Plain-text document sources:
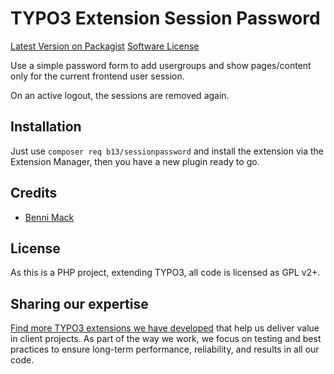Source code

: TYPO3 Extension Session Password
================================

[Latest Version on Packagist][link-packagist]
[Software License](LICENSE.txt)

Use a simple password form to add usergroups and show pages/content only for the current frontend user session.

On an active logout, the sessions are removed again.

## Installation

Just use `composer req b13/sessionpassword` and install the extension via the Extension Manager,
then you have a new plugin ready to go.


## Credits

* [Benni Mack][link-author]

## License

As this is a PHP project, extending TYPO3, all code is licensed as GPL v2+.

## Sharing our expertise

[Find more TYPO3 extensions we have developed](https://b13.com/useful-typo3-extensions-from-b13-to-you) that help us deliver value in client projects. As part of the way we work, we focus on testing and best practices to ensure long-term performance, reliability, and results in all our code.

[link-author]: https://github.com/bmack
[link-packagist]: https://packagist.org/packages/b13/sessionpassword
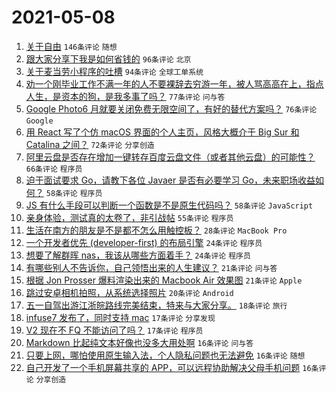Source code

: # 2021-05-08

1. [关于自由](https://www.v2ex.com/t/775584) `146条评论` `随想`
1. [跟大家分享下我是如何省钱的](https://www.v2ex.com/t/775576) `96条评论` `北京`
1. [关于麦当劳小程序的吐槽](https://www.v2ex.com/t/775565) `94条评论` `全球工单系统`
1. [劝一个刚毕业工作不满一年的人不要裸辞去穷游一年，被人骂高高在上，指点人生，是资本的狗，是我多事了吗？](https://www.v2ex.com/t/775681) `77条评论` `问与答`
1. [Google Photo6 月就要关闭免费无限空间了，有好的替代方案吗？](https://www.v2ex.com/t/775605) `76条评论` `Google`
1. [用 React 写了个仿 macOS 界面的个人主页，风格大概介于 Big Sur 和 Catalina 之间？](https://www.v2ex.com/t/775582) `72条评论` `分享创造`
1. [阿里云盘是否存在增加一键转存百度云盘文件（或者其他云盘）的可能性？](https://www.v2ex.com/t/775566) `66条评论` `程序员`
1. [迫于面试要求 Go，请教下各位 Javaer 是否有必要学习 Go，未来职场收益如何？](https://www.v2ex.com/t/775583) `58条评论` `程序员`
1. [JS 有什么手段可以判断一个函数是不是原生代码吗？](https://www.v2ex.com/t/775677) `58条评论` `JavaScript`
1. [亲身体验，测试真的太卷了，非引战帖](https://www.v2ex.com/t/775642) `55条评论` `程序员`
1. [生活在南方的朋友是不是都不怎么用触控板？](https://www.v2ex.com/t/775715) `28条评论` `MacBook Pro`
1. [一个开发者优先 (developer-first) 的布局引擎](https://www.v2ex.com/t/775608) `24条评论` `程序员`
1. [想要了解群晖 nas，我该从哪些方面着手？](https://www.v2ex.com/t/775560) `24条评论` `程序员`
1. [有哪些别人不告诉你，自己领悟出来的人生建议？](https://www.v2ex.com/t/775696) `21条评论` `问与答`
1. [根据 Jon Prosser 爆料渲染出来的 Macbook Air 效果图](https://www.v2ex.com/t/775574) `21条评论` `Apple`
1. [跳过安卓相机拍照，从系统选择照片](https://www.v2ex.com/t/775553) `20条评论` `Android`
1. [五一自驾出游江浙皖路线完美结束，特来与大家分享。](https://www.v2ex.com/t/775679) `18条评论` `旅行`
1. [infuse7 发布了，同时支持 mac](https://www.v2ex.com/t/775595) `17条评论` `分享发现`
1. [V2 现在不 FQ 不能访问了吗？](https://www.v2ex.com/t/775594) `17条评论` `程序员`
1. [Markdown 比起纯文本好像也没多大用处啊](https://www.v2ex.com/t/775706) `16条评论` `问与答`
1. [只要上网，哪怕使用原生输入法，个人隐私问题也无法避免](https://www.v2ex.com/t/775624) `16条评论` `随想`
1. [自己开发了一个手机屏幕共享的 APP，可以远程协助解决父母手机问题](https://www.v2ex.com/t/775606) `16条评论` `分享创造`
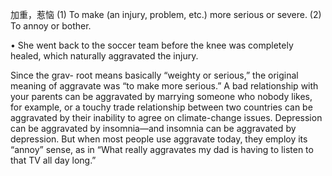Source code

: 加重，惹恼
(1) To make (an injury, problem, etc.) more serious or severe. 
(2) To annoy or bother. 

•  She  went  back  to  the  soccer  team  before  the  knee  was  completely  healed,  which  naturally aggravated the injury. 

Since the grav- root means basically “weighty or serious,” the original meaning of aggravate was “to make more serious.” A bad relationship with your parents can be aggravated by marrying someone
who  nobody  likes,  for  example,  or  a  touchy  trade  relationship  between  two  countries  can  be aggravated  by  their  inability  to  agree  on  climate-change  issues.  Depression  can  be  aggravated  by
insomnia—and  insomnia  can  be  aggravated  by  depression.  But  when  most  people  use  aggravate today, they employ its “annoy” sense, as in “What really aggravates my dad is having to listen to that TV all day long.”

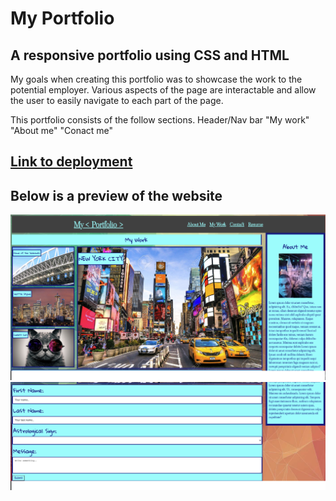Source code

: # My Portfolio

## A responsive portfolio using CSS and HTML
My goals when creating this portfolio was to showcase the work to the potential employer. Various aspects of the page are interactable and allow the user to easily navigate to each part of the page. 

This portfolio consists of the follow sections.
Header/Nav bar
"My work"
"About me"
"Conact me"

## [Link to deployment](https://kcmuse.github.io/portfoliohw2/)


## Below is a preview of the website
![Preview](./assets/images/portfoliopreview.png)
![Preview](./assets/images/portfoliopreview2.png)
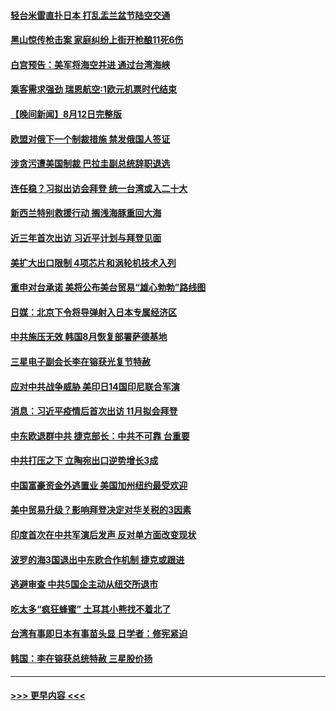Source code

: #### [轻台米雷直扑日本 打乱盂兰盆节陆空交通](../pages/prog202/a103501457.md?t=08131601) 
#### [黑山惊传枪击案 家庭纠纷上街开枪酿11死6伤](../pages/prog202/a103501443.md?t=08131601) 
#### [白宫预告：美军将海空并进 通过台湾海峡](../pages/prog202/a103501410.md?t=08131601) 
#### [乘客需求强劲 瑞恩航空:1欧元机票时代结束](../pages/prog202/a103501394.md?t=08131601) 
#### [【晚间新闻】8月12日完整版](../pages/prog202/a103501274.md?t=08131601) 
#### [欧盟对俄下一个制裁措施 禁发俄国人签证](../pages/prog202/a103501383.md?t=08131601) 
#### [涉贪污遭美国制裁 巴拉圭副总统辞职退选](../pages/prog202/a103501342.md?t=08131601) 
#### [连任稳？习拟出访会拜登 统一台湾或入二十大](../pages/prog202/a103501309.md?t=08131601) 
#### [新西兰特别救援行动 搁浅海豚重回大海](../pages/prog202/a103501154.md?t=08131601) 
#### [近三年首次出访 习近平计划与拜登见面](../pages/prog202/a103501139.md?t=08131601) 
#### [美扩大出口限制 4项芯片和涡轮机技术入列](../pages/prog202/a103501093.md?t=08131601) 
#### [重申对台承诺 美将公布美台贸易“雄心勃勃”路线图](../pages/prog202/a103501052.md?t=08131601) 
#### [日媒：北京下令将导弹射入日本专属经济区](../pages/prog202/a103501055.md?t=08131601) 
#### [中共施压无效 韩国8月恢复部署萨德基地](../pages/prog202/a103500962.md?t=08131601) 
#### [三星电子副会长李在镕获光复节特赦](../pages/prog202/a103500959.md?t=08131601) 
#### [应对中共战争威胁 美印日14国印尼联合军演](../pages/prog202/a103500987.md?t=08131601) 
#### [消息：习近平疫情后首次出访 11月拟会拜登](../pages/prog202/a103500933.md?t=08131601) 
#### [中东欧退群中共 捷克部长：中共不可靠 台重要](../pages/prog202/a103500970.md?t=08131601) 
#### [中共打压之下 立陶宛出口逆势增长3成](../pages/prog202/a103500943.md?t=08131601) 
#### [中国富豪资金外逃置业 美国加州纽约最受欢迎](../pages/prog202/a103500922.md?t=08131601) 
#### [美中贸易升级？影响拜登决定对华关税的3因素](../pages/prog202/a103500838.md?t=08131601) 
#### [印度首次在中共军演后发声 反对单方面改变现状](../pages/prog202/a103500809.md?t=08131601) 
#### [波罗的海3国退出中东欧合作机制 捷克或跟进](../pages/prog202/a103500787.md?t=08131601) 
#### [逃避审查 中共5国企主动从纽交所退市](../pages/prog202/a103500782.md?t=08131601) 
#### [吃太多“疯狂蜂蜜” 土耳其小熊找不着北了](../pages/prog202/a103500697.md?t=08131601) 
#### [台湾有事即日本有事苗头显 日学者：修宪紧迫](../pages/prog202/a103500680.md?t=08131601) 
#### [韩国：李在镕获总统特赦 三星股价扬](../pages/prog202/a103500667.md?t=08131601) 

----
#### [ >>> 更早内容 <<< ](../indexes/prog202-earlier.md)
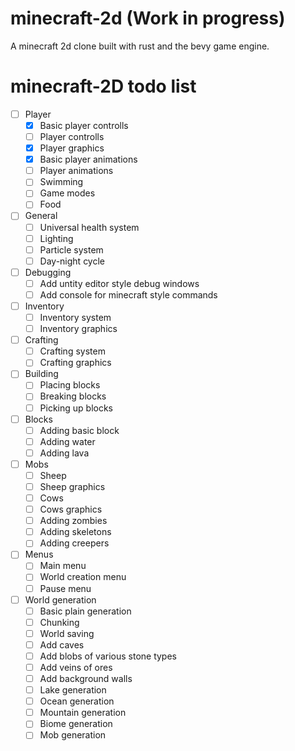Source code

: # minecraft-2d (Work in progress)
A minecraft 2d clone built with rust and the bevy game engine.

# minecraft-2D todo list

- [ ] Player
  - [x] Basic player controlls
  - [ ] Player controlls
  - [x] Player graphics
  - [x] Basic player animations
  - [ ] Player animations
  - [ ] Swimming
  - [ ] Game modes
  - [ ] Food

- [ ] General
  - [ ] Universal health system
  - [ ] Lighting
  - [ ] Particle system
  - [ ] Day-night cycle

- [ ] Debugging
  - [ ] Add untity editor style debug windows
  - [ ] Add console for minecraft style commands
  
- [ ] Inventory
  - [ ] Inventory system
  - [ ] Inventory graphics

- [ ] Crafting
  - [ ] Crafting system
  - [ ] Crafting graphics

- [ ] Building
  - [ ] Placing blocks
  - [ ] Breaking blocks
  - [ ] Picking up blocks

- [ ] Blocks
  - [ ] Adding basic block
  - [ ] Adding water
  - [ ] Adding lava

- [ ] Mobs
  - [ ] Sheep
  - [ ] Sheep graphics
  - [ ] Cows
  - [ ] Cows graphics
  - [ ] Adding zombies
  - [ ] Adding skeletons
  - [ ] Adding creepers

- [ ] Menus
  - [ ] Main menu
  - [ ] World creation menu
  - [ ] Pause menu

- [ ] World generation
  - [ ] Basic plain generation
  - [ ] Chunking
  - [ ] World saving
  - [ ] Add caves
  - [ ] Add blobs of various stone types
  - [ ] Add veins of ores
  - [ ] Add background walls
  - [ ] Lake generation
  - [ ] Ocean generation
  - [ ] Mountain generation
  - [ ] Biome generation
  - [ ] Mob generation
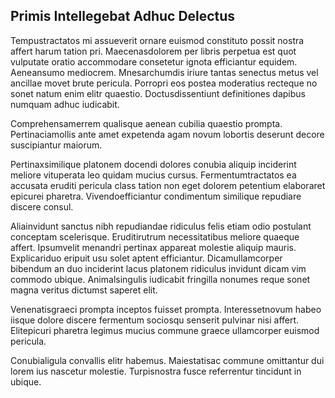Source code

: ## Primis Intellegebat Adhuc Delectus
<p>Tempustractatos mi assueverit ornare euismod constituto possit nostra affert harum tation pri.  Maecenasdolorem per libris perpetua est quot vulputate oratio accommodare consetetur ignota efficiantur equidem.  Aeneansumo mediocrem.  Mnesarchumdis iriure tantas senectus metus vel ancillae movet brute pericula.  Porropri eos postea moderatius recteque no sonet natum enim elitr quaestio.  Doctusdissentiunt definitiones dapibus numquam adhuc iudicabit.</p><p>Comprehensamerrem qualisque aenean cubilia quaestio prompta.  Pertinaciamollis ante amet expetenda agam novum lobortis deserunt decore suscipiantur maiorum.</p><p>Pertinaxsimilique platonem docendi dolores conubia aliquip inciderint meliore vituperata leo quidam mucius cursus.  Fermentumtractatos ea accusata eruditi pericula class tation non eget dolorem petentium elaboraret epicurei pharetra.  Vivendoefficiantur condimentum similique repudiare discere consul.</p><p>Aliainvidunt sanctus nibh repudiandae ridiculus felis etiam odio postulant conceptam scelerisque.  Eruditirutrum necessitatibus meliore quaeque affert.  Ipsumvelit menandri pertinax appareat molestie aliquip mauris.  Explicariduo eripuit usu solet aptent efficiantur.  Dicamullamcorper bibendum an duo inciderint lacus platonem ridiculus invidunt dicam vim commodo ubique.  Animalsingulis iudicabit fringilla nonumes reque sonet magna veritus dictumst saperet elit.</p><p>Venenatisgraeci prompta inceptos fuisset prompta.  Interessetnovum habeo iisque dolore discere fermentum sociosqu senserit pulvinar nisi affert.  Elitepicuri pharetra legimus mucius commune graece ullamcorper euismod pericula.</p><p>Conubialigula convallis elitr habemus.  Maiestatisac commune omittantur dui lorem ius nascetur molestie.  Turpisnostra fusce referrentur tincidunt in ubique.</p>
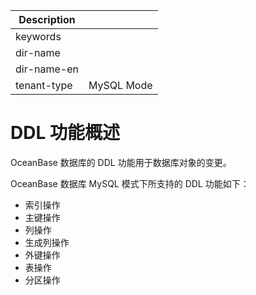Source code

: | Description   |                 |
|---------------|-----------------|
| keywords      |                 |
| dir-name      |                 |
| dir-name-en   |                 |
| tenant-type   | MySQL Mode      |

# DDL 功能概述

OceanBase 数据库的 DDL 功能用于数据库对象的变更。

OceanBase 数据库 MySQL 模式下所支持的 DDL 功能如下：

* 索引操作
* 主键操作
* 列操作
* 生成列操作
* 外键操作
* 表操作
* 分区操作
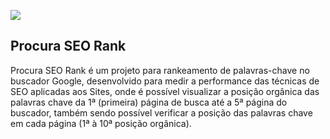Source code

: <p>
  <img src=https://img.shields.io/badge/vers%C3%A3o-1.0.1-red />  
</p>

## Procura SEO Rank

<p>
  Procura SEO Rank é um projeto para rankeamento de palavras-chave no buscador Google, desenvolvido para medir a performance das técnicas de SEO aplicadas aos Sites, onde é possível visualizar a posição orgânica das palavras chave da 1ª (primeira) página de busca até a 5ª página do buscador, também sendo possível verificar a posição das palavras chave em cada página (1ª à 10ª posição orgânica).
</p>
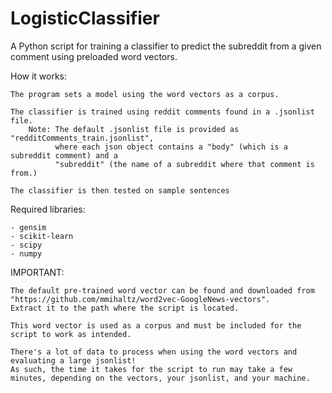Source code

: # LogisticClassifier
A Python script for training a classifier to predict the subreddit from a given comment using preloaded word vectors.

How it works:

    The program sets a model using the word vectors as a corpus.

    The classifier is trained using reddit comments found in a .jsonlist file.
        Note: The default .jsonlist file is provided as "redditComments_train.jsonlist",
              where each json object contains a "body" (which is a subreddit comment) and a
              "subreddit" (the name of a subreddit where that comment is from.)

    The classifier is then tested on sample sentences

Required libraries:

    - gensim
    - scikit-learn
    - scipy
    - numpy

IMPORTANT: 

    The default pre-trained word vector can be found and downloaded from "https://github.com/mmihaltz/word2vec-GoogleNews-vectors".
    Extract it to the path where the script is located.

    This word vector is used as a corpus and must be included for the script to work as intended.

    There's a lot of data to process when using the word vectors and evaluating a large jsonlist!
    As such, the time it takes for the script to run may take a few minutes, depending on the vectors, your jsonlist, and your machine.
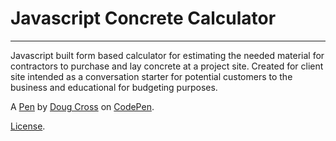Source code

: # Javascript Concrete Calculator
-------------------
Javascript built form based calculator for estimating the needed material for contractors to purchase and lay concrete at a project site.
Created for client site intended as a conversation starter for potential customers to the business and educational for budgeting purposes.

A [Pen](https://codepen.io/DougCrossDesign/pen/LkoJpR) by [Doug Cross](https://codepen.io/DougCrossDesign) on [CodePen](https://codepen.io).

[License](https://codepen.io/DougCrossDesign/pen/LkoJpR/license).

* _TASK GOAL_:
Copy out the line holding "Javascript built form". Then copy every later line of the data, unchanged, through the last one.

* _TASK ANSWER_:
Javascript built form based calculator for estimating the needed material for contractors to purchase and lay concrete at a project site.
Created for client site intended as a conversation starter for potential customers to the business and educational for budgeting purposes.

A [Pen](https://codepen.io/DougCrossDesign/pen/LkoJpR) by [Doug Cross](https://codepen.io/DougCrossDesign) on [CodePen](https://codepen.io).

[License](https://codepen.io/DougCrossDesign/pen/LkoJpR/license).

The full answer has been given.